I would distinguish between a Linux group filing a complaint with the EC actually locking MS out of the market. This isn't a backlash against secure boot specifically, Linux groups are ALWAYS fighting MS. This is only 1 in a LONG line of complaints by Linux groups, 99% of which go absolutley nowhere. It would have been news if a month goes by and a Linux group DOESN'T complain about (insert MS technology here).
"De Raadt foresees issues for "secure" boot in Europe. "I expect that the Intel/Microsoft plans will face big problems in Europe," he said.
"It would be interesting to see a bunch of consumer-unfriendly laptop vendors locked out of European markets, wouldn't it?"

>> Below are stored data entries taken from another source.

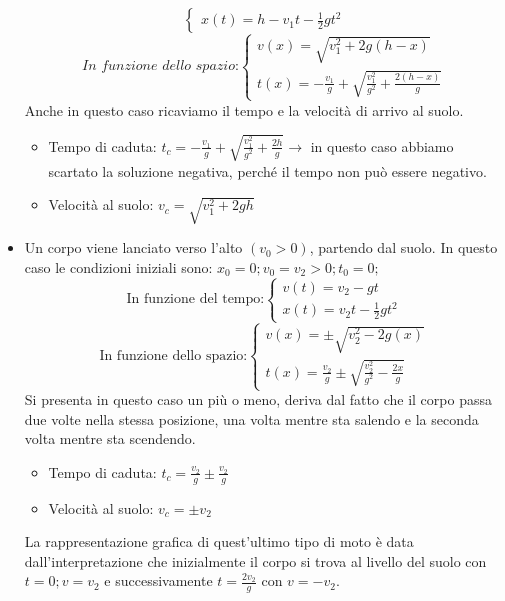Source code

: \documentclass[a4paper,12pt]{report}
\begin{document}
\begin{itemize}
\begin{equation}
\begin{cases}
				x(t) = h - v_1t - \frac{1}{2}gt^2
			\end{cases}
		\end{equation}
		\begin{equation}
			\textit{In funzione dello spazio:}
			\begin{cases}
				v(x) = \sqrt{v_1^2 + 2g(h-x)}\\
				t(x) = -\frac{v_1}{g} + \sqrt{\frac{v_1^2}{g^2} + \frac{2(h-x)}{g}}
			\end{cases}
		\end{equation}
		Anche in questo caso ricaviamo il tempo e la velocità di arrivo al suolo.
		\begin{itemize}
			\item Tempo di caduta: $t_c = -\frac{v_1}{g} + \sqrt{\frac{v_1^2}{g^2} + \frac{2h}{g}}\rightarrow$ in questo caso abbiamo scartato la soluzione negativa, perché il tempo non può essere negativo.
			\item Velocità al suolo: $v_c = \sqrt{v_1^2 + 2gh}$
		\end{itemize}
		\item Un corpo viene lanciato verso l'alto $(v_0 > 0)$, partendo dal suolo. In questo caso le condizioni iniziali sono: $x_0 = 0;$\;\;\;$v_0 = v_2 > 0;$\;\;\;$t_0 = 0;$
		\begin{equation}
			\text{In funzione del tempo:}
			\begin{cases}
				v(t) = v_2 - gt\\
				x(t) = v_2t - \frac{1}{2}gt^2
			\end{cases}
		\end{equation}
		\begin{equation}
			\text{In funzione dello spazio:}
			\begin{cases}
				v(x) = \pm\sqrt{v_2^2 - 2g(x)}\\
				t(x) = \frac{v_2}{g}\pm\sqrt{\frac{v_2^2}{g^2} - \frac{2x}{g}}
			\end{cases}
		\end{equation}
		Si presenta in questo caso un più o meno, deriva dal fatto che il corpo passa due volte nella stessa posizione, una volta mentre sta salendo e la seconda volta mentre sta scendendo.
		\begin{itemize}
			\item Tempo di caduta: $t_c = \frac{v_2}{g}\pm\frac{v_2}{g}$
			\item Velocità al suolo: $v_c = \pm v_2$
		\end{itemize}
		La rappresentazione grafica di quest'ultimo tipo di moto è data dall'interpretazione che inizialmente il corpo si trova al livello del suolo con $t = 0;$\;\;\;$v = v_2$ e successivamente $t = \frac{2v_2}{g}$ con $v = -v_2$.

\end{itemize}
\end{document}
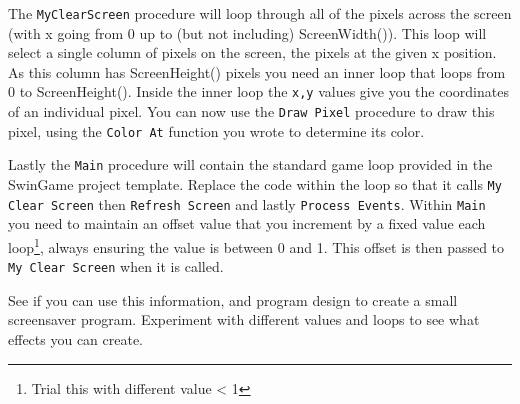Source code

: \begin{enumerate}
The \texttt{MyClearScreen} procedure will loop through all of the pixels across the screen (with x going from 0 up to (but not including) ScreenWidth()). This loop will select a single column of pixels on the screen, the pixels at the given x position. As this column has ScreenHeight() pixels you need an inner loop that loops from 0 to ScreenHeight(). Inside the inner loop the \texttt{x,y} values give you the coordinates of an individual pixel. You can now use the \texttt{Draw Pixel} procedure to draw this pixel, using the \texttt{Color At} function you wrote to determine its color.

Lastly the \texttt{Main} procedure will contain the standard game loop provided in the SwinGame project template. Replace the code within the loop so that it calls \texttt{My Clear Screen} then \texttt{Refresh Screen} and lastly \texttt{Process Events}. Within \texttt{Main} you need to maintain an offset value that you increment by a fixed value each loop\footnote{Trial this with different value < 1}, always ensuring the value is between 0 and 1. This offset is then passed to \texttt{My Clear Screen} when it is called.

See if you can use this information, and program design to create a small screensaver program. Experiment with different values and loops to see what effects you can create.
\end{enumerate}


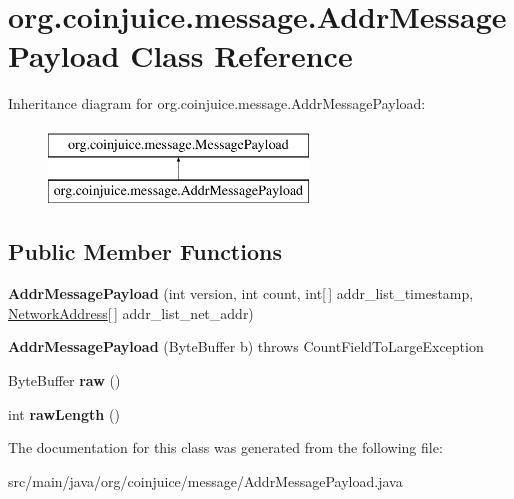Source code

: \hypertarget{classorg_1_1coinjuice_1_1message_1_1_addr_message_payload}{\section{org.\-coinjuice.\-message.\-Addr\-Message\-Payload Class Reference}
\label{classorg_1_1coinjuice_1_1message_1_1_addr_message_payload}
}
Inheritance diagram for org.\-coinjuice.\-message.\-Addr\-Message\-Payload\-:\begin{figure}[H]
\begin{center}
\leavevmode
\includegraphics[height=2.000000cm]{classorg_1_1coinjuice_1_1message_1_1_addr_message_payload}
\end{center}
\end{figure}
\subsection*{Public Member Functions}
\begin{DoxyCompactItemize}
\item 
\hypertarget{classorg_1_1coinjuice_1_1message_1_1_addr_message_payload_a973a325adbc1b48796212520492b17ac}{{\bfseries Addr\-Message\-Payload} (int version, int count, int\mbox{[}$\,$\mbox{]} addr\-\_\-list\-\_\-timestamp, \hyperlink{classorg_1_1coinjuice_1_1message_1_1field_1_1_network_address}{Network\-Address}\mbox{[}$\,$\mbox{]} addr\-\_\-list\-\_\-net\-\_\-addr)}\label{classorg_1_1coinjuice_1_1message_1_1_addr_message_payload_a973a325adbc1b48796212520492b17ac}

\item 
\hypertarget{classorg_1_1coinjuice_1_1message_1_1_addr_message_payload_a859a5a2e74ada33b23f1a00af4a2d5e9}{{\bfseries Addr\-Message\-Payload} (Byte\-Buffer b)  throws Count\-Field\-To\-Large\-Exception }\label{classorg_1_1coinjuice_1_1message_1_1_addr_message_payload_a859a5a2e74ada33b23f1a00af4a2d5e9}

\item 
\hypertarget{classorg_1_1coinjuice_1_1message_1_1_addr_message_payload_a937501364737a5bcf7d20242b5a3208b}{Byte\-Buffer {\bfseries raw} ()}\label{classorg_1_1coinjuice_1_1message_1_1_addr_message_payload_a937501364737a5bcf7d20242b5a3208b}

\item 
\hypertarget{classorg_1_1coinjuice_1_1message_1_1_addr_message_payload_a85f692fdde0a7e22e55eab8334238f12}{int {\bfseries raw\-Length} ()}\label{classorg_1_1coinjuice_1_1message_1_1_addr_message_payload_a85f692fdde0a7e22e55eab8334238f12}

\end{DoxyCompactItemize}


The documentation for this class was generated from the following file\-:\begin{DoxyCompactItemize}
\item 
src/main/java/org/coinjuice/message/Addr\-Message\-Payload.\-java\end{DoxyCompactItemize}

He hasn't predicted anything right yet. Not a single laptop vendor has been locked out of the European market. MS isn't facing any big problems that are related to secure boot in Europe or anywhere else. There has been a lot of noise made by a tiny fraction of a tiny percent of unhappy people who view OSs as a "cause" and view anyone not using their OS as a "traitor" but that's all it has been: noise by a tiny vocal minority (I'm talking specifically about secure boot - not general Windows 8 uptake or Metro where the noise has certainly been a lot louder).
Wake me when anti-trust authorities start saying something different from this:
"In a letter dated January 31, EU Competition Chief Joaquin Almunia said the Commission was "aware of the Microsoft Windows 8 security requirements," but that so far it had seen no red flags."
I've said it before, I would be shocked if MS hadn't done due diligence and discussed secure boot with anti-trust authorities in the US and EU.